I wrote this code to get rid of the duplicates in a large (800000) tweets csv file but, when I run it, the file I get is larger than the original one: Original is 1,580,307 KB and the resulting file is 1,852,462 KB. I've tried with a smaller one of 20 rows, the original is 45KB and the resulting file I get in this case is 46KB. I appreciate if someone could please guide me in how this happens or what I'm doing wrong. I'm stuck!
import csv
import pandas as pd
geofile_input = r'GeoFile_20tweets.csv'
geofile_output = 'GeoFile_20tweets_output.csv'
file1= open(geofile_input, encoding="utf8")
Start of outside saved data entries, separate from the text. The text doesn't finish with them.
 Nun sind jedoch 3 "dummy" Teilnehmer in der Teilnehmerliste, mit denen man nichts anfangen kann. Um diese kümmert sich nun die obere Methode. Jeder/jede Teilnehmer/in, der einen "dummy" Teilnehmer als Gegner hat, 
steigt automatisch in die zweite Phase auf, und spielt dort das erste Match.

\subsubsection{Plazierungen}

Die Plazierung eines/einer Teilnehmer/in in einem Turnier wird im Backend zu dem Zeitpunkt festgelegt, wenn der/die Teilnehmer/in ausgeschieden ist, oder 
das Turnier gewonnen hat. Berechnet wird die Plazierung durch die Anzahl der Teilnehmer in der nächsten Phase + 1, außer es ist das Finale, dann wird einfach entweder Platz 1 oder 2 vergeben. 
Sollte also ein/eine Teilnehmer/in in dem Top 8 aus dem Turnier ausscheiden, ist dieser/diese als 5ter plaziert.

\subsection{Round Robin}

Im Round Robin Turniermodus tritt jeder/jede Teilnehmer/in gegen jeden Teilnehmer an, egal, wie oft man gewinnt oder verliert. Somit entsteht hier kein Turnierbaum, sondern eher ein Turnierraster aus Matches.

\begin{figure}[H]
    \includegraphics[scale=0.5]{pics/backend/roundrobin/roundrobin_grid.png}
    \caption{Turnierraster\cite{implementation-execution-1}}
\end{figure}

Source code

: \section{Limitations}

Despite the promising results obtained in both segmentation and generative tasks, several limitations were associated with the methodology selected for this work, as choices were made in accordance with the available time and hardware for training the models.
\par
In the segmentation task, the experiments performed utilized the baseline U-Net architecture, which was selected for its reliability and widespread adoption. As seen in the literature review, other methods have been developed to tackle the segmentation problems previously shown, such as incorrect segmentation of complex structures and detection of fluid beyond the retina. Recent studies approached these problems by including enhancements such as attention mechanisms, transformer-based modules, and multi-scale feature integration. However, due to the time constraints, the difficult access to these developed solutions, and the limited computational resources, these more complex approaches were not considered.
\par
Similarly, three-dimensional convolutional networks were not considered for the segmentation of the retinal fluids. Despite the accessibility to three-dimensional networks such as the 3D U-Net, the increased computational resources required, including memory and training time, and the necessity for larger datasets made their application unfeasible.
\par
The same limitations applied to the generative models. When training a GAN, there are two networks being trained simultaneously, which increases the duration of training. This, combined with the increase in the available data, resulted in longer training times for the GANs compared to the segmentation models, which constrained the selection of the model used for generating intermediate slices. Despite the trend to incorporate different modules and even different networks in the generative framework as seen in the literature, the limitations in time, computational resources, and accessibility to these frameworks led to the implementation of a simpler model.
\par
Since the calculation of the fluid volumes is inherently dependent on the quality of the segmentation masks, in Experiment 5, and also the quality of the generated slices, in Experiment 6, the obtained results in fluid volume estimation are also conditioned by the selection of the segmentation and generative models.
reader1 = csv.reader(file1)
lines_in =len(list(reader1))
print('row_count csv input file: ', lines_in)
print('start reading the file on pandas')
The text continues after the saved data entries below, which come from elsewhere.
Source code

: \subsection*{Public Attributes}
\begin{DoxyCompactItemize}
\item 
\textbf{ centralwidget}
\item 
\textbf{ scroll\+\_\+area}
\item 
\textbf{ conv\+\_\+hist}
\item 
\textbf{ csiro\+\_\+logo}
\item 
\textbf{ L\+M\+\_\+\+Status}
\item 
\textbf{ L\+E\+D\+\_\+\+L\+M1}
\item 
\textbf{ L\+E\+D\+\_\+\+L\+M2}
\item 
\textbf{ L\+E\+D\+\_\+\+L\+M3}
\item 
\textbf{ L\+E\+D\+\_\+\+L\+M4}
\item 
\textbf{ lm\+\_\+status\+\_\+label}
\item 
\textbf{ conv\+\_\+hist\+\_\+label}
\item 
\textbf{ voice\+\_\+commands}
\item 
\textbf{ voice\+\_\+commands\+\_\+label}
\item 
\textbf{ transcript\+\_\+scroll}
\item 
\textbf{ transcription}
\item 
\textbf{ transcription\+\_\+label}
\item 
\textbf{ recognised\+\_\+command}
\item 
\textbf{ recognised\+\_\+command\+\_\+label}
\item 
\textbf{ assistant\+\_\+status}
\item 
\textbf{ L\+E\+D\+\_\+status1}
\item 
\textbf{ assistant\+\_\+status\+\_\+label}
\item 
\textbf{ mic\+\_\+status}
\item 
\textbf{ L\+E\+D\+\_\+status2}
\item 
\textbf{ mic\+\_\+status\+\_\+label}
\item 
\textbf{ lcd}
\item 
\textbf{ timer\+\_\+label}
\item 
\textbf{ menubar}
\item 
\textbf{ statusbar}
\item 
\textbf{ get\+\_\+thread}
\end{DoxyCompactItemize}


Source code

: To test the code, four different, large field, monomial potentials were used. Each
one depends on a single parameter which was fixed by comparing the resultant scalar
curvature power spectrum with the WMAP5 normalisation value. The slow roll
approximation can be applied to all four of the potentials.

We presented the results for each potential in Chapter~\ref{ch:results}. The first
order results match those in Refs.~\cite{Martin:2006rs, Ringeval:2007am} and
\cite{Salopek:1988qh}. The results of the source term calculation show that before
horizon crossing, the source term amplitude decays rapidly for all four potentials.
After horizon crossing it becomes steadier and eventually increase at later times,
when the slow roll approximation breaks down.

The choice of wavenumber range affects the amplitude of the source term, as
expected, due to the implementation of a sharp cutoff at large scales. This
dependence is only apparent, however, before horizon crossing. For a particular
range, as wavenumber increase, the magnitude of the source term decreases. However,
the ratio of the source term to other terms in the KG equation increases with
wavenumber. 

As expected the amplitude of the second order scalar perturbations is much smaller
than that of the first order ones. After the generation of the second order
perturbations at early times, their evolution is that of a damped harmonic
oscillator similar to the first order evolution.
df = pd.read_csv(geofile_input, sep=',')
print('dataframe', df.dtypes)
print('droping duplicates in pandas')
df.drop_duplicates(subset=None, keep='first', inplace=True)
print('saving the data frame in csv without duplicates')
df.to_csv(geofile_output,index=False, sep=',', header=True)
print('counting rows for the csv output')
file2= open(geofile_output, encoding="utf8")
reader2 = csv.reader(file2)
lines_out =len(list(reader2))
print('row_count csv output file: ', lines_out)
print('Process completed!')